§ **TASK TO COMPLETE**: Retype the records below word for word and omit any image.

***** INPUT RECORDS

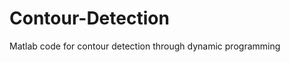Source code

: Contour-Detection
=================

Matlab code for contour detection through dynamic programming

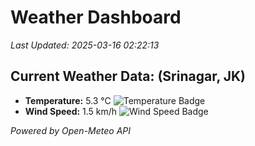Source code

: 
# Weather Dashboard

_Last Updated: 2025-03-16 02:22:13_

## Current Weather Data: (Srinagar, JK)
- **Temperature:** 5.3 °C ![Temperature Badge](https://img.shields.io/badge/Temperature-Low%20Temp-blue)
- **Wind Speed:** 1.5 km/h ![Wind Speed Badge](https://img.shields.io/badge/Wind%20Speed-Light%20Wind-blue)

*Powered by Open-Meteo API*
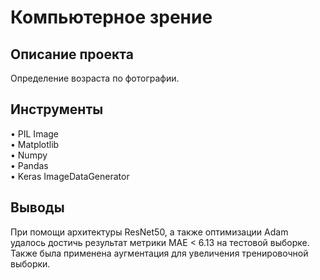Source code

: # Компьютерное зрение

## Описание проекта  
Определение возраста по фотографии.

## Инструменты  
• PIL Image  
• Matplotlib  
• Numpy  
• Pandas  
• Keras ImageDataGenerator

## Выводы  
При помощи архитектуры ResNet50, а также оптимизации Adam удалось достичь результат метрики MAE < 6.13 на тестовой выборке. Также была применена аугментация для увеличения тренировочной выборки.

**********

§ **WRITTEN SOLUTION**:
Source code

: Contour-Detection
=================

Matlab code for contour detection through dynamic programming

Source code

: 
# Weather Dashboard

_Last Updated: 2025-03-16 02:22:13_

## Current Weather Data: (Srinagar, JK)
- **Temperature:** 5.3 °C ![Temperature Badge](https://img.shields.io/badge/Temperature-Low%20Temp-blue)
- **Wind Speed:** 1.5 km/h ![Wind Speed Badge](https://img.shields.io/badge/Wind%20Speed-Light%20Wind-blue)

*Powered by Open-Meteo API*
Source code

: # Компьютерное зрение

## Описание проекта  
Определение возраста по фотографии.

## Инструменты  
• PIL Image  
• Matplotlib  
• Numpy  
• Pandas  
• Keras ImageDataGenerator

## Выводы  
При помощи архитектуры ResNet50, а также оптимизации Adam удалось достичь результат метрики MAE < 6.13 на тестовой выборке. Также была применена аугментация для увеличения тренировочной выборки.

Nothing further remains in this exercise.